The ACLU isn’t shaking off Taylor Swift’s crackdown on a blogger.

The civil liberties organization sent a letter to the pop star slamming Swift’s lawsuit threat of a Northern California blogger who tried to make a case for Swift being a closet racist.

“This is a completely unsupported attempt to suppress constitutionally protected speech,” said ACLU of Northern California attorney Michael Risher of Swift’s move.

At issue is a post by Meghan Herning titled “Swiftly to the alt-right: Taylor subtly gets the lower case kkk in formation.” The post accuses Swift’s “Look What You Made Me Do” as secretly having “dog whistles to white supremacy” in her lyrics, quotes a Daily Stormer “white supremacist blogger” who wrote, “It is also an established fact that Taylor Swift is secretly a Nazi” (um, since when is The Daily Stormer a credible source?), claims the Charlottesville white supremacist rally chant of “you will not replace us” is an echo of Taylor Swift’s “I don’t like your kingdom keys, they once belonged to me” lyric, and asks if the hit song “serve[s] as indoctrination into white supremacy” for teen girls.

The presumptive post is tough to take seriously — it’s basically arguing that if some white supremacists like Swift’s extremely popular music it must be her fault and if she doesn’t make a statement denouncing these white supremacists she must be secretly one of them. There’s some similarity here with President Trump’s post-Charlottesville controversy (where he was slammed for declining to unilaterally condemn white supremacist marchers) but that’s a weak comparison: Swift isn’t a politician dealing with racially charged issues and setting policy, but a pop singer who, if anything, strives to be so non-political that she gets criticized for having too few opinions.

Given that the blog in question only has 131 followers on Twitter, perhaps Swift’s best move would have been to shake– um, let it go. But New Taylor is apparently rather litigious, and her camp demanded the blogger take down her story complete with a lawsuit threat. Ultimately the question may not be whether Herning’s take on Swift’s lyrics is wrong or alt-right, but rather: Can a blogger’s opinion on a singer’s lyrics really be considered legally defamatory?

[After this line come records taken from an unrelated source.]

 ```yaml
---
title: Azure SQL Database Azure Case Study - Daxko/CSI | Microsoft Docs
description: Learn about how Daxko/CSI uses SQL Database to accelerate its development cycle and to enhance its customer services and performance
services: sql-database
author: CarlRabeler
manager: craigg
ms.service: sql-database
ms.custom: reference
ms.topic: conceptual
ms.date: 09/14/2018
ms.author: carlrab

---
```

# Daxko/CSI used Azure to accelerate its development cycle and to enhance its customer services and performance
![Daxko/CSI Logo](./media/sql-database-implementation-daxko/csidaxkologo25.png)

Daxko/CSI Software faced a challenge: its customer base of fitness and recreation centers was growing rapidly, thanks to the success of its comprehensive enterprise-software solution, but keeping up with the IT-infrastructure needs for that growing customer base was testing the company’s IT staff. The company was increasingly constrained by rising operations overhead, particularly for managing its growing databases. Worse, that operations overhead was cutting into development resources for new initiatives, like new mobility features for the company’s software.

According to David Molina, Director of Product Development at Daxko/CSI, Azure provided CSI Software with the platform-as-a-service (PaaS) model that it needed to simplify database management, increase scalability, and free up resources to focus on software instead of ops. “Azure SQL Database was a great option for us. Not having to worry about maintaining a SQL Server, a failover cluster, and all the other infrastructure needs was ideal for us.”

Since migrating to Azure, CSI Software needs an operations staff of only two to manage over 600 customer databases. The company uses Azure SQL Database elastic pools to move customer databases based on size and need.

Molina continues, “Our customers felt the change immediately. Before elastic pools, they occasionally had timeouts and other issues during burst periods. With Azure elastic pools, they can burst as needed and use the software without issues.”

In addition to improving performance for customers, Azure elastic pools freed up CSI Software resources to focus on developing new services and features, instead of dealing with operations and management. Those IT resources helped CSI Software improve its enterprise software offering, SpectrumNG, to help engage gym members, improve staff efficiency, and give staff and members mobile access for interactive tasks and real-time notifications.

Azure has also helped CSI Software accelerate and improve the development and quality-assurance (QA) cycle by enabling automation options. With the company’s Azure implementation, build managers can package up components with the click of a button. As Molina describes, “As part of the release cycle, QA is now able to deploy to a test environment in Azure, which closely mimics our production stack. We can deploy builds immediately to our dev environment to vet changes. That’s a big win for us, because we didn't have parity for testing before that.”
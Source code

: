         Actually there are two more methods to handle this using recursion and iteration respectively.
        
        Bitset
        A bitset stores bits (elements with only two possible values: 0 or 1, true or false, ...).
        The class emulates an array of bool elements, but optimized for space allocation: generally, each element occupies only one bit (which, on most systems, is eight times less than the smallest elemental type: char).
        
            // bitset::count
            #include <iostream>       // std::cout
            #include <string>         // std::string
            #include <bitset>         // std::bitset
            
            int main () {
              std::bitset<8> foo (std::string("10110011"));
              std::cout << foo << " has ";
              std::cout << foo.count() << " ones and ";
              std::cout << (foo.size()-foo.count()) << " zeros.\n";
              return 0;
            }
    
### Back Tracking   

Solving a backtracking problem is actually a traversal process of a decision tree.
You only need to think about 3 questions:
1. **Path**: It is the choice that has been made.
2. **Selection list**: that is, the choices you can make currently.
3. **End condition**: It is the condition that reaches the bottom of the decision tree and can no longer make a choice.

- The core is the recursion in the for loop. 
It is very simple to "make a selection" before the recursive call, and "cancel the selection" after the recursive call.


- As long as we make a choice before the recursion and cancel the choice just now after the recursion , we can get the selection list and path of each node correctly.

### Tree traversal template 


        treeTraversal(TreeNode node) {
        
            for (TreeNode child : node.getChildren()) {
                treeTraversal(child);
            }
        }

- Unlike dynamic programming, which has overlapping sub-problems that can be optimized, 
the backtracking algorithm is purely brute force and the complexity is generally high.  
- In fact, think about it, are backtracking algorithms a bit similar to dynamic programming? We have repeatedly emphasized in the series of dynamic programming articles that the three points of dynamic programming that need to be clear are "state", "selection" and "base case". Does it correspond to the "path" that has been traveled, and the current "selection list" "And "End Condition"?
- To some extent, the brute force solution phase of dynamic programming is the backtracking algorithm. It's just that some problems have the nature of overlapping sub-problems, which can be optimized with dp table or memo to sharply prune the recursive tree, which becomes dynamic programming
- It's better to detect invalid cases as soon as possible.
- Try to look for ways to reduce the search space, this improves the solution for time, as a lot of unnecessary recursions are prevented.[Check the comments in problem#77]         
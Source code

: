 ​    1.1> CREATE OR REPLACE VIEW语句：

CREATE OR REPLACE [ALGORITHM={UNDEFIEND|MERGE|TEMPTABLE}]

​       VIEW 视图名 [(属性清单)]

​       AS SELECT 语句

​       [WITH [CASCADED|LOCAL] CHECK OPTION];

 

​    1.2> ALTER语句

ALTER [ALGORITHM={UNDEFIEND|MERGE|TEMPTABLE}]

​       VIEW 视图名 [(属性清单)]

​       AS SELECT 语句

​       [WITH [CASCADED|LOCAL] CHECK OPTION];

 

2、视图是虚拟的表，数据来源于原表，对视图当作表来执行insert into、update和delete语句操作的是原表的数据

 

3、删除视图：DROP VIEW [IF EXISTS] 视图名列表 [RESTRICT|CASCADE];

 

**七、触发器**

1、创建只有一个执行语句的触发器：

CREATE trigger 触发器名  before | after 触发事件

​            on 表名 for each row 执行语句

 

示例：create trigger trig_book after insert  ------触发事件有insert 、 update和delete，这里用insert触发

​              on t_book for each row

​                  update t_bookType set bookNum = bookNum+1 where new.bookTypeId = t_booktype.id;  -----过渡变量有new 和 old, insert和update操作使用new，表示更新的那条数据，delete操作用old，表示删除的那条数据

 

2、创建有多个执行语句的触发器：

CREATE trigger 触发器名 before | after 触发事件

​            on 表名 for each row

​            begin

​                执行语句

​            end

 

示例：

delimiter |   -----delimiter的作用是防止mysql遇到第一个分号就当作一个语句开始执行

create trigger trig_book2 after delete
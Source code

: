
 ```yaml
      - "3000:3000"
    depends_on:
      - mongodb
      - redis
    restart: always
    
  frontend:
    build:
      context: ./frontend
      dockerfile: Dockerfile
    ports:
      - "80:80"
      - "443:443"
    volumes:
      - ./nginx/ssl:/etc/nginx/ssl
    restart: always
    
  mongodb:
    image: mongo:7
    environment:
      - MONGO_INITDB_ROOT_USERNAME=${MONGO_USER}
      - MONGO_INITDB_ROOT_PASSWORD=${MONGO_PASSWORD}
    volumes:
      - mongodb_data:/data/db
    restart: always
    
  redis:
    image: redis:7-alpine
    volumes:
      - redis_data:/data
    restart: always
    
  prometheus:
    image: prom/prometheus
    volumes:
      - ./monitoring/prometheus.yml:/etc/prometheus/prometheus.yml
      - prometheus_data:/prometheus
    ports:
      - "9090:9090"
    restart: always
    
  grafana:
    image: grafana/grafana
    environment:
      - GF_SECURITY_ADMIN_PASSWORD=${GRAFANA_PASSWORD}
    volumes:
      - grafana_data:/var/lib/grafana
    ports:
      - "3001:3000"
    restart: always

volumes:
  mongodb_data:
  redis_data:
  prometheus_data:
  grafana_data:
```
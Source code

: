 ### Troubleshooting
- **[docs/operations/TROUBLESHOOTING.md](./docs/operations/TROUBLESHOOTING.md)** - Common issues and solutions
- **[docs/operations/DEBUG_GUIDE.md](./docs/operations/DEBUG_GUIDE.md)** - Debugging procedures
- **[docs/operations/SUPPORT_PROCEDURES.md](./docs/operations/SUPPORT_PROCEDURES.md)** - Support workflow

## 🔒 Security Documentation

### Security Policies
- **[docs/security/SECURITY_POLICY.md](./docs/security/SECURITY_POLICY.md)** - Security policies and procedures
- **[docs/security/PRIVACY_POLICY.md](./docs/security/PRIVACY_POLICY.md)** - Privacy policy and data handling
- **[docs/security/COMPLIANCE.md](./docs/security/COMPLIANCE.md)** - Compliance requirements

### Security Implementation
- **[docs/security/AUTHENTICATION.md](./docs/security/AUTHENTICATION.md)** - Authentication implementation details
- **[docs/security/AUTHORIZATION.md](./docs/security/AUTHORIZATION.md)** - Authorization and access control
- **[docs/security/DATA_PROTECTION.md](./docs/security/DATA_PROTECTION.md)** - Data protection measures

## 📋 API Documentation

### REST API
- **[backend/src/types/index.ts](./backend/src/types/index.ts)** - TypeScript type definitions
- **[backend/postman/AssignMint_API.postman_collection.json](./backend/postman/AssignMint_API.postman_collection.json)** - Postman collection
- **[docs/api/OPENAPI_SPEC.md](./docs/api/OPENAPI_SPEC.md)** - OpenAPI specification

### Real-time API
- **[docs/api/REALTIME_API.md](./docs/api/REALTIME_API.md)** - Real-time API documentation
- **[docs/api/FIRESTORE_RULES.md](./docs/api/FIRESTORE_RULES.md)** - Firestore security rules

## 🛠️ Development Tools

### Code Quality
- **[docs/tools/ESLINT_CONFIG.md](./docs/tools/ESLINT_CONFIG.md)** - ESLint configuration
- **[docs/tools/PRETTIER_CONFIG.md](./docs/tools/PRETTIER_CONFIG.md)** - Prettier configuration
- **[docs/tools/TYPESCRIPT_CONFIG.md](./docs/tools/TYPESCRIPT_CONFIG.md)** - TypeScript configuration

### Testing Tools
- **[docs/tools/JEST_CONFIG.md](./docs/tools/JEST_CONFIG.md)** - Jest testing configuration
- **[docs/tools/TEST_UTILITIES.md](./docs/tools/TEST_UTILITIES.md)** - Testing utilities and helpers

The ACLU doesn’t think so. “Intimidation tactics like these are unacceptable,” said ACLU attorney Matt Cagle. “Not in her wildest dreams can Ms. Swift use copyright law to suppress this exposure of a threat to constitutionally protected speech.”

Swift’s camp had no comment, though her lawyer has previously argued strenuously against attempts to link Swift to white nationalists after a certain meme circulated in Pinterest: “The association of Ms. Swift with Adolf Hitler undisputedly is ‘harmful,’ ‘abusive,’ ‘ethnically offensive,’ ‘humiliating to other people,’ ‘libelous,’ and no doubt ‘otherwise objectionable.’ It is of no import that Ms. Swift may be a public figure or that Pinterest conveniently now argues that the Offending Material is mere satire or parody. Public figures have rights. And, there are certain historical figures, such as Adolf Hitler, Charles Manson and the like, who are universally identified in the case law and popular culture as lightning rods for emotional and negative reaction.”